While it is held by most courts that the defense of the statute of frauds is personal and is deemed waived unless pleaded or raised in some other appropriate manner by the defendant, 49 Am Jur 908, Statute of Frauds § 601, there is indication in our decisions that this is not the rule in Oregon with respect to the creation of a trust. See Presbytery of Willamette v. Hammer, 235 Or 564, 567, 385 P2d 1013; Chance v. Weston, 96 Or 390, 395, 190 P. 155; Chance v. Graham, 76 Or 199, 213, 148 P. 63.

But as I view it that question is not before us. There are no formal pleadings in this case and none were required as it is a proceeding in probate: ORS 115.010. The issue was made by the State Treasurer's Objections to the probate court's Determination of Inheritance Tax — objections based on the ground that the property now involved was not included in the inventory of the estate for the purpose of that determination. There is nothing in the transcript of testimony to indicate on what theory the plaintiff was proceeding, though a lawyer might probably have *414 sensed that some kind of a trust was claimed. The precise ground for recovery of the tax is disclosed, however, by the plaintiff's brief in this court. He contends that the conveyance of Henry Buesing's interest in the land to his brother gave rise to either a resulting or a constructive trust. Both arise by operation of law and neither is within the statute of frauds: ORS 93.020.[1] I think the evidence establishes a constructive trust and that the defendant's omission to invoke the statute of frauds is in the circumstances of this case immaterial. The oral agreement — or, more accurately in this case, the implied agreement — could be shown "not for the purpose of enforcing it, but simply to restore the parties to the situation which obtained before the voluntary conveyance was made:" Moses v. Moses, 140 NJ Eq 575, 583, 53 A2d 805, 173 A.L.R. 273. As stated by Professor Ames: "His bill is not for specific performance of the express trust, but for restitution of the status quo." Ames, Constructive Trusts Based Upon the Breach of an Express Oral Trust of Land, 20 Harv L Rev 549, 551. See, also, 1 Scott, Trusts (2d ed) 309, § 44.

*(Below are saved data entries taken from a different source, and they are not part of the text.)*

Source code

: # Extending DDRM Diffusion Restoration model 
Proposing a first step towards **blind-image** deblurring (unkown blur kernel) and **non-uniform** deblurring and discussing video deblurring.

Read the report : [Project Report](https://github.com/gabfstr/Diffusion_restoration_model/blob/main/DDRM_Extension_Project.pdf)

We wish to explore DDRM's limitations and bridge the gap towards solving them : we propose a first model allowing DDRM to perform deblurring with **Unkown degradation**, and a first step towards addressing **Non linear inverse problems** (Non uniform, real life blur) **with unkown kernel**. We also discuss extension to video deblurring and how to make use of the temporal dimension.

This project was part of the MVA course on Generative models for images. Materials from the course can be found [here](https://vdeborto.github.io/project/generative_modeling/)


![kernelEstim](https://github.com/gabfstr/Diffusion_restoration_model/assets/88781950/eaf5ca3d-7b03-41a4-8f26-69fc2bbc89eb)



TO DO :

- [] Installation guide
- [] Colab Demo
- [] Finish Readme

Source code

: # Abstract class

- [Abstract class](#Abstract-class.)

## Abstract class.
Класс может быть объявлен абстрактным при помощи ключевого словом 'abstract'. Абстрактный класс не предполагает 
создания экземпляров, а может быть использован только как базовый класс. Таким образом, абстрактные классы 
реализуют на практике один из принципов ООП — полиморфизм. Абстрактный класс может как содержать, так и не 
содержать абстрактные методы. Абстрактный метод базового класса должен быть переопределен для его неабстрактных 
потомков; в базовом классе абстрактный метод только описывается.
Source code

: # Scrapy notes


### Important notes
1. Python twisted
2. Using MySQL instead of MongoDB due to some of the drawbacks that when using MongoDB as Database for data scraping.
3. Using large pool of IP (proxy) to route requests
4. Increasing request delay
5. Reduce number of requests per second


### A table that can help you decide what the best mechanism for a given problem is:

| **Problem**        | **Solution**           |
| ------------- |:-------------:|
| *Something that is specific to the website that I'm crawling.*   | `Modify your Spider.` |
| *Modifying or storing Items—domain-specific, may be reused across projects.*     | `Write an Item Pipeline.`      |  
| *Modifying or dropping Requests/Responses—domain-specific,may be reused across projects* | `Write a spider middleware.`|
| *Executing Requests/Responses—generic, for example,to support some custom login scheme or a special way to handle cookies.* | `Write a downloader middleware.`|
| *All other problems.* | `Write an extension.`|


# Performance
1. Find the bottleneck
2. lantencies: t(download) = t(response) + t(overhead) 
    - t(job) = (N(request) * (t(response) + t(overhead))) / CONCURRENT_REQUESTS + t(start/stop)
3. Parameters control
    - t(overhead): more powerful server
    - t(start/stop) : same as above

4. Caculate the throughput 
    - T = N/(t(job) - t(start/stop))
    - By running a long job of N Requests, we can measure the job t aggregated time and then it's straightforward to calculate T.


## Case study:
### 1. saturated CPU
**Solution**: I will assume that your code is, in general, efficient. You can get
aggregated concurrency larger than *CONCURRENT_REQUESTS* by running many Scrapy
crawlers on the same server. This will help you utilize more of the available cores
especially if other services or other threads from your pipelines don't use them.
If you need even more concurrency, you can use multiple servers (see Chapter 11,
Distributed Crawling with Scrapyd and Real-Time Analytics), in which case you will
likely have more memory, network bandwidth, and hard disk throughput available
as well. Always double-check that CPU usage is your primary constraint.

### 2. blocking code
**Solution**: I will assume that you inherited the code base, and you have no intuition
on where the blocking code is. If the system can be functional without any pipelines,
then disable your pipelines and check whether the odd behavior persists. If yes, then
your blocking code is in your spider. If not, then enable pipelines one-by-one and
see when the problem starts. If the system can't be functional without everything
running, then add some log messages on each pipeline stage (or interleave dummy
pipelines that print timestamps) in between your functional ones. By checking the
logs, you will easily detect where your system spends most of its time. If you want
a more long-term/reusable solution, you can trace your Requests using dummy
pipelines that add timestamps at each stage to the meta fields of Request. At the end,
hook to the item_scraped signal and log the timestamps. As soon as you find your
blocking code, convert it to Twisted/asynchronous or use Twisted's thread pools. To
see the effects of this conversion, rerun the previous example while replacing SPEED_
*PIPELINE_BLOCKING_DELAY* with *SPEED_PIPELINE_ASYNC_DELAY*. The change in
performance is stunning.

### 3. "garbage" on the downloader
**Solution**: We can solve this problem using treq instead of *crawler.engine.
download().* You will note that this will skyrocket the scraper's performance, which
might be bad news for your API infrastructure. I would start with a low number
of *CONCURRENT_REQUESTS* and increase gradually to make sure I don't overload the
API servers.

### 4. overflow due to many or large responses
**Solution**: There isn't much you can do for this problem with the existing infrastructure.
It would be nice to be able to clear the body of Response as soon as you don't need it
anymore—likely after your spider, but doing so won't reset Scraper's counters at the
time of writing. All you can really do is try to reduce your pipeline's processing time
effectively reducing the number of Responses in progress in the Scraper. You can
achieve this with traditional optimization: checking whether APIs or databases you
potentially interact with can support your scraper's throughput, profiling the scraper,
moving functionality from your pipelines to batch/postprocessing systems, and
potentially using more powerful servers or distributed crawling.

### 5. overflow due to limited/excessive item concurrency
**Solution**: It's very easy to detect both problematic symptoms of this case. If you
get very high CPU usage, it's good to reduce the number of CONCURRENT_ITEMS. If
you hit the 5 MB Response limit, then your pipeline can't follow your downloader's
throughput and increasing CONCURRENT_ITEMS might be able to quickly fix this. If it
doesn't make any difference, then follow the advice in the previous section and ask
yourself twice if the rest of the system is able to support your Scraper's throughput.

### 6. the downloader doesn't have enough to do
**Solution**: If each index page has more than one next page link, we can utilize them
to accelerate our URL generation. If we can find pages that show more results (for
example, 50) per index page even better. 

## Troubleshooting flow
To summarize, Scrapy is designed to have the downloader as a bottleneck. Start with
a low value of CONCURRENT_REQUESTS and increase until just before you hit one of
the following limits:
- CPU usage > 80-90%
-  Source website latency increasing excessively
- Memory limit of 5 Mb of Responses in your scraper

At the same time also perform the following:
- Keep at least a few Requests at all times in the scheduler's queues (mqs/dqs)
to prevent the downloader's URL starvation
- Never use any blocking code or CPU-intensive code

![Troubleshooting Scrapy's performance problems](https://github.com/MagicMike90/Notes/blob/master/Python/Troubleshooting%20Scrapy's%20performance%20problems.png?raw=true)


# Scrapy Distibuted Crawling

The evidence brings the case within the definition of a constructive trust in the Restatement, Trusts 2d, *415 § 44 (1) (b)[2] as adopted and applied by this court in Hanscom v. Irwin, 186 Or 541, 208 P2d 330, and Marston v. Myers et ux, 217 Or 498, 342 P2d 1111. Cf. Shipe et al v. Hillman, 206 Or 556, 292 P2d 123. There was a confidential relation between Henry and Charles, not only because they were brothers, but also were partners and, in addition, the testimony shows that, while all three brothers gave their full time to the business of the partnership, Henry and Benjamin relied upon Charles to determine the major questions of policy in the conduct of the business of the partnership. There was no express promise by Charles to reconvey, but none was needed. As Judge Cardozo put it in Sinclair v. Purdy, 235 NY 245, 254, 139 N.E. 255, in holding sufficient the evidence of a constructive trust: "Though a promise in words was lacking, the whole transaction, it might be found, was `instinct with an obligation' imperfectly expressed (Wood v. Duff-Gordon 222 N.Y. 88, 91)." As in Sinclair v. Purdy, it can also be said of this case that the conveyance "was made as a form, that both so understood it, and that the transaction was consummated in confidence that the holder would keep the faith." Of course, there was in this case no bad faith on the part of Charles, but as we held in Hanscom v. Irwin, supra, 186 Or at 564-566, a constructive trust may arise even though at the time of the transfer the transferee intended *416 to perform the oral trust. His refusal thereafter to perform is an abuse of the confidence.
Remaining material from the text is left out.